■ WHAT TO WORK ON ■
Below are some records; return each one exactly.

Stored data entries
==================================================

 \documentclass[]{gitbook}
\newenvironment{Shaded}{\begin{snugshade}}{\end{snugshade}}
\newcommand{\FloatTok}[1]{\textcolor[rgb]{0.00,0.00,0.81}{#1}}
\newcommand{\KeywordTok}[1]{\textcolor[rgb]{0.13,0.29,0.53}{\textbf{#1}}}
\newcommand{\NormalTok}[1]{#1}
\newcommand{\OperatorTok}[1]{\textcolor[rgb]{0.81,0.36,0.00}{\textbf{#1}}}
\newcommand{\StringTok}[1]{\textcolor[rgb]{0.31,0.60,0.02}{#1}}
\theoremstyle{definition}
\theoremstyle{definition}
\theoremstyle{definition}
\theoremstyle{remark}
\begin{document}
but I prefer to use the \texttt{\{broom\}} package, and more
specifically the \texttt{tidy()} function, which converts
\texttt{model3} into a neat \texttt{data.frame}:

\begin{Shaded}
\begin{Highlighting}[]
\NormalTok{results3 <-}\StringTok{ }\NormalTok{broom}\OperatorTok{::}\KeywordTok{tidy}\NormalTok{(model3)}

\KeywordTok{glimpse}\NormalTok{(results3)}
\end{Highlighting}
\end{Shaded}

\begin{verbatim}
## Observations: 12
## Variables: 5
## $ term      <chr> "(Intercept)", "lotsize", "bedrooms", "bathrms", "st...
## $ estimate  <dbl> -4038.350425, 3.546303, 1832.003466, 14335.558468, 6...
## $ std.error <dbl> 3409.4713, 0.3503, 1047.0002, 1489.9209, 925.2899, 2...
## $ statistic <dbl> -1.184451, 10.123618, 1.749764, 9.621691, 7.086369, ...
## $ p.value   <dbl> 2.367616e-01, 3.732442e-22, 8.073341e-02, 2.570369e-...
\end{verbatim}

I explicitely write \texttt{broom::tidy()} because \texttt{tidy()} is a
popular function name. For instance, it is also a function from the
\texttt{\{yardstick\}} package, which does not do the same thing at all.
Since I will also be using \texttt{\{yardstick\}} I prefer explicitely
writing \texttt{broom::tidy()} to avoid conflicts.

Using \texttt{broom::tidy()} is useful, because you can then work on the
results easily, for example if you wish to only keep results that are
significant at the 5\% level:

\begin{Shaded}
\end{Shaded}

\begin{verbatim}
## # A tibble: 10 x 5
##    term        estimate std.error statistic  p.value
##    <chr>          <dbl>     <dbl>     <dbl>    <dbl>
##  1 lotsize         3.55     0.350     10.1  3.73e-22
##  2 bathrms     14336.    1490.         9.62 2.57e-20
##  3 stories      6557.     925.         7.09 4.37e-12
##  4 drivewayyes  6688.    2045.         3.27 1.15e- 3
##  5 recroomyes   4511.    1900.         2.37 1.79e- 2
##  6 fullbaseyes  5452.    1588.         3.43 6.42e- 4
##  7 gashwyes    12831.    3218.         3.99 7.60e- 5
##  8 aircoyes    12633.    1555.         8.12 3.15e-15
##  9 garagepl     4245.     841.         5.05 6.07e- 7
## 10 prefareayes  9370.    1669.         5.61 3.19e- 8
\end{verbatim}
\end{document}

==================================================

■ SOLUTION TO THIS EXERCISE ■
 \documentclass[]{gitbook}
\newenvironment{Shaded}{\begin{snugshade}}{\end{snugshade}}
\newcommand{\FloatTok}[1]{\textcolor[rgb]{0.00,0.00,0.81}{#1}}
\newcommand{\KeywordTok}[1]{\textcolor[rgb]{0.13,0.29,0.53}{\textbf{#1}}}
\newcommand{\NormalTok}[1]{#1}
\newcommand{\OperatorTok}[1]{\textcolor[rgb]{0.81,0.36,0.00}{\textbf{#1}}}
\newcommand{\StringTok}[1]{\textcolor[rgb]{0.31,0.60,0.02}{#1}}
\theoremstyle{definition}
\theoremstyle{definition}
\theoremstyle{definition}
\theoremstyle{remark}
\begin{document}
but I prefer to use the \texttt{\{broom\}} package, and more
specifically the \texttt{tidy()} function, which converts
\texttt{model3} into a neat \texttt{data.frame}:

\begin{Shaded}
\begin{Highlighting}[]
\NormalTok{results3 <-}\StringTok{ }\NormalTok{broom}\OperatorTok{::}\KeywordTok{tidy}\NormalTok{(model3)}

\KeywordTok{glimpse}\NormalTok{(results3)}
\end{Highlighting}
\end{Shaded}

\begin{verbatim}
## Observations: 12
## Variables: 5
## $ term      <chr> "(Intercept)", "lotsize", "bedrooms", "bathrms", "st...
## $ estimate  <dbl> -4038.350425, 3.546303, 1832.003466, 14335.558468, 6...
## $ std.error <dbl> 3409.4713, 0.3503, 1047.0002, 1489.9209, 925.2899, 2...
## $ statistic <dbl> -1.184451, 10.123618, 1.749764, 9.621691, 7.086369, ...
## $ p.value   <dbl> 2.367616e-01, 3.732442e-22, 8.073341e-02, 2.570369e-...
\end{verbatim}

I explicitely write \texttt{broom::tidy()} because \texttt{tidy()} is a
popular function name. For instance, it is also a function from the
\texttt{\{yardstick\}} package, which does not do the same thing at all.
Since I will also be using \texttt{\{yardstick\}} I prefer explicitely
writing \texttt{broom::tidy()} to avoid conflicts.

Using \texttt{broom::tidy()} is useful, because you can then work on the
results easily, for example if you wish to only keep results that are
significant at the 5\% level:

\begin{Shaded}
\end{Shaded}

\begin{verbatim}
## # A tibble: 10 x 5
##    term        estimate std.error statistic  p.value
##    <chr>          <dbl>     <dbl>     <dbl>    <dbl>
##  1 lotsize         3.55     0.350     10.1  3.73e-22
##  2 bathrms     14336.    1490.         9.62 2.57e-20
##  3 stories      6557.     925.         7.09 4.37e-12
##  4 drivewayyes  6688.    2045.         3.27 1.15e- 3
##  5 recroomyes   4511.    1900.         2.37 1.79e- 2
##  6 fullbaseyes  5452.    1588.         3.43 6.42e- 4
##  7 gashwyes    12831.    3218.         3.99 7.60e- 5
##  8 aircoyes    12633.    1555.         8.12 3.15e-15
##  9 garagepl     4245.     841.         5.05 6.07e- 7
## 10 prefareayes  9370.    1669.         5.61 3.19e- 8
\end{verbatim}
\end{document}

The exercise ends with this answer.